Required action
The entries below are to be printed again word for word.

Saved entries
---------------

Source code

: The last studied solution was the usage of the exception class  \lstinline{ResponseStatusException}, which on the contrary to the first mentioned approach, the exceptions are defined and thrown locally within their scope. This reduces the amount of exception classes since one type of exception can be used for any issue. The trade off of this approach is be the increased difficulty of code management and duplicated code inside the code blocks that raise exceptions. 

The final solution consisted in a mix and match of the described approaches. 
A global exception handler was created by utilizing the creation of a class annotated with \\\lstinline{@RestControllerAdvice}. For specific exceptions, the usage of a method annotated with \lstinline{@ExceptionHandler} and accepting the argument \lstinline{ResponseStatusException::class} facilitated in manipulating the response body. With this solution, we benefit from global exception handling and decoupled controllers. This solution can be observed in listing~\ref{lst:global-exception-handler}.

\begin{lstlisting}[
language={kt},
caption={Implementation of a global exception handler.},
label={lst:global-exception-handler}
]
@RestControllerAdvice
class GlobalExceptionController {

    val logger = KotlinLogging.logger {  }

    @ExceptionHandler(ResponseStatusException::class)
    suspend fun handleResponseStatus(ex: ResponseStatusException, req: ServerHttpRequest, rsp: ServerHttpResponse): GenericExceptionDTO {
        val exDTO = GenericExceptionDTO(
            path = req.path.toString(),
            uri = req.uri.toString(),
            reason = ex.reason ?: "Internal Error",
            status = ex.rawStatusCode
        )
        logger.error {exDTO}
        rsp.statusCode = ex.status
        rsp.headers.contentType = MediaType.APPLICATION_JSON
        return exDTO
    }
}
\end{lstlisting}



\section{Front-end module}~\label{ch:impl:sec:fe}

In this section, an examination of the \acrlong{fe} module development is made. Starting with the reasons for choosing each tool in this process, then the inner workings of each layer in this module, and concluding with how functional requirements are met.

---------------

Written answer
Source code

: The last studied solution was the usage of the exception class  \lstinline{ResponseStatusException}, which on the contrary to the first mentioned approach, the exceptions are defined and thrown locally within their scope. This reduces the amount of exception classes since one type of exception can be used for any issue. The trade off of this approach is be the increased difficulty of code management and duplicated code inside the code blocks that raise exceptions. 

The final solution consisted in a mix and match of the described approaches. 
A global exception handler was created by utilizing the creation of a class annotated with \\\lstinline{@RestControllerAdvice}. For specific exceptions, the usage of a method annotated with \lstinline{@ExceptionHandler} and accepting the argument \lstinline{ResponseStatusException::class} facilitated in manipulating the response body. With this solution, we benefit from global exception handling and decoupled controllers. This solution can be observed in listing~\ref{lst:global-exception-handler}.

\begin{lstlisting}[
language={kt},
caption={Implementation of a global exception handler.},
label={lst:global-exception-handler}
]
@RestControllerAdvice
class GlobalExceptionController {

    val logger = KotlinLogging.logger {  }

    @ExceptionHandler(ResponseStatusException::class)
    suspend fun handleResponseStatus(ex: ResponseStatusException, req: ServerHttpRequest, rsp: ServerHttpResponse): GenericExceptionDTO {
        val exDTO = GenericExceptionDTO(
            path = req.path.toString(),
            uri = req.uri.toString(),
            reason = ex.reason ?: "Internal Error",
            status = ex.rawStatusCode
        )
        logger.error {exDTO}
        rsp.statusCode = ex.status
        rsp.headers.contentType = MediaType.APPLICATION_JSON
        return exDTO
    }
}
\end{lstlisting}



\section{Front-end module}~\label{ch:impl:sec:fe}

In this section, an examination of the \acrlong{fe} module development is made. Starting with the reasons for choosing each tool in this process, then the inner workings of each layer in this module, and concluding with how functional requirements are met.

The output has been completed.